_What you are asked to do_.
Skip the pictures. Copy all the rest of the records down exactly.

_Information supplied_.
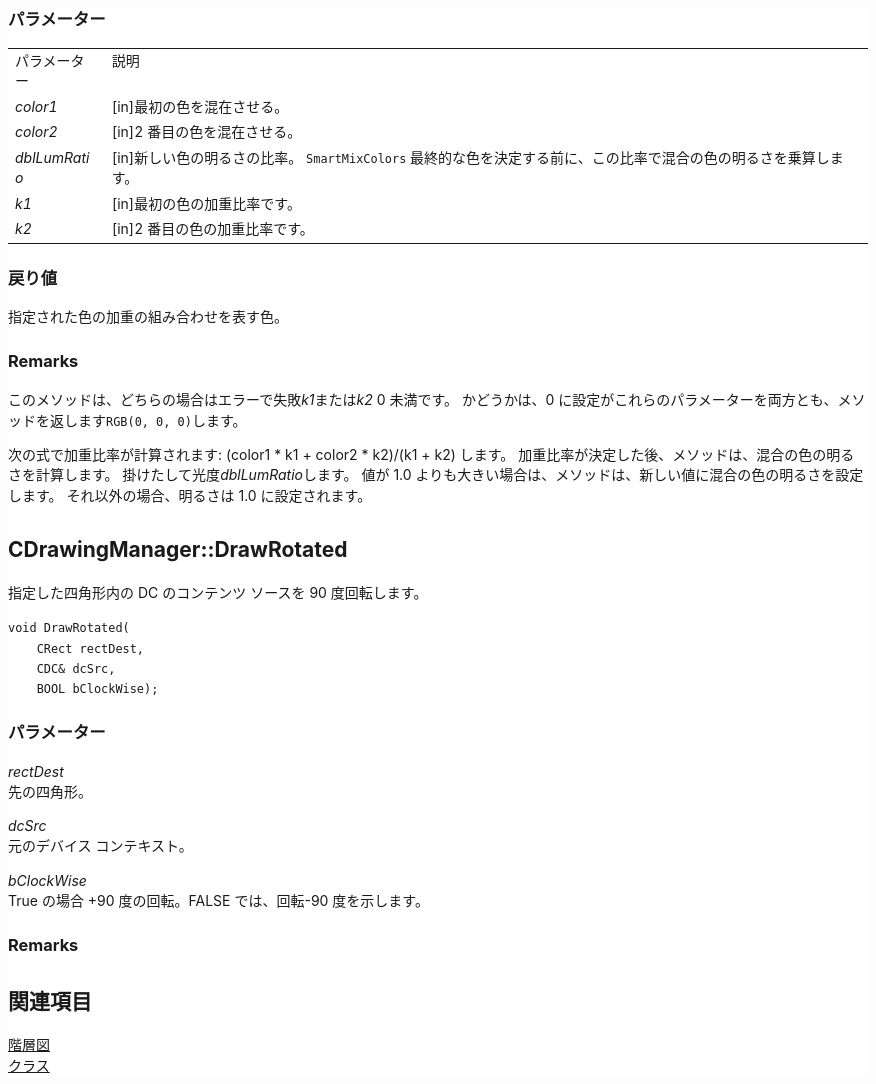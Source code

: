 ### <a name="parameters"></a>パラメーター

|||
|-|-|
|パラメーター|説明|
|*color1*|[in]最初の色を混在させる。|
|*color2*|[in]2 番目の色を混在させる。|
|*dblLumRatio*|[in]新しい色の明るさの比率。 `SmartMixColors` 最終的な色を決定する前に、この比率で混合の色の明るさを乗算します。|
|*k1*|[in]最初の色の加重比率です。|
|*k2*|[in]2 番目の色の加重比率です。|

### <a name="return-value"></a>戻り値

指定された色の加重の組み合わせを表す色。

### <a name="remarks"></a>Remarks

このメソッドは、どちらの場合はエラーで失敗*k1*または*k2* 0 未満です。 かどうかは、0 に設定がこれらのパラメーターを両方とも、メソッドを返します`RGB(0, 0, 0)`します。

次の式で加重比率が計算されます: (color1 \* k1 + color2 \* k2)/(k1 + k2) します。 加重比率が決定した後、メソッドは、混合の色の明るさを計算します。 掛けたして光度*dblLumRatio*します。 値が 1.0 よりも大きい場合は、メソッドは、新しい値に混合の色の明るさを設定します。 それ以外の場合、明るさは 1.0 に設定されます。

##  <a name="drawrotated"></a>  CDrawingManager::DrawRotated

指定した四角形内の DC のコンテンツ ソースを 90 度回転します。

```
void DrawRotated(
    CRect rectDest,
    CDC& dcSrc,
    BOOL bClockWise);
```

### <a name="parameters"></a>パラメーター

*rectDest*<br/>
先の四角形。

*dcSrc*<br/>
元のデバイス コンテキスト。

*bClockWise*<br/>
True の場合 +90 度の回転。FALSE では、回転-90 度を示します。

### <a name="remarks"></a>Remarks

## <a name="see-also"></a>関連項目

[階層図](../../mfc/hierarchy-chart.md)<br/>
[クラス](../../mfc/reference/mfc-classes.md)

_Answer area_.
Source code

: ### <a name="parameters"></a>パラメーター

|||
|-|-|
|パラメーター|説明|
|*color1*|[in]最初の色を混在させる。|
|*color2*|[in]2 番目の色を混在させる。|
|*dblLumRatio*|[in]新しい色の明るさの比率。 `SmartMixColors` 最終的な色を決定する前に、この比率で混合の色の明るさを乗算します。|
|*k1*|[in]最初の色の加重比率です。|
|*k2*|[in]2 番目の色の加重比率です。|

### <a name="return-value"></a>戻り値

指定された色の加重の組み合わせを表す色。

### <a name="remarks"></a>Remarks

このメソッドは、どちらの場合はエラーで失敗*k1*または*k2* 0 未満です。 かどうかは、0 に設定がこれらのパラメーターを両方とも、メソッドを返します`RGB(0, 0, 0)`します。

次の式で加重比率が計算されます: (color1 \* k1 + color2 \* k2)/(k1 + k2) します。 加重比率が決定した後、メソッドは、混合の色の明るさを計算します。 掛けたして光度*dblLumRatio*します。 値が 1.0 よりも大きい場合は、メソッドは、新しい値に混合の色の明るさを設定します。 それ以外の場合、明るさは 1.0 に設定されます。

##  <a name="drawrotated"></a>  CDrawingManager::DrawRotated

指定した四角形内の DC のコンテンツ ソースを 90 度回転します。

```
void DrawRotated(
    CRect rectDest,
    CDC& dcSrc,
    BOOL bClockWise);
```

### <a name="parameters"></a>パラメーター

*rectDest*<br/>
先の四角形。

*dcSrc*<br/>
元のデバイス コンテキスト。

*bClockWise*<br/>
True の場合 +90 度の回転。FALSE では、回転-90 度を示します。

### <a name="remarks"></a>Remarks

## <a name="see-also"></a>関連項目

[階層図](../../mfc/hierarchy-chart.md)<br/>
[クラス](../../mfc/reference/mfc-classes.md)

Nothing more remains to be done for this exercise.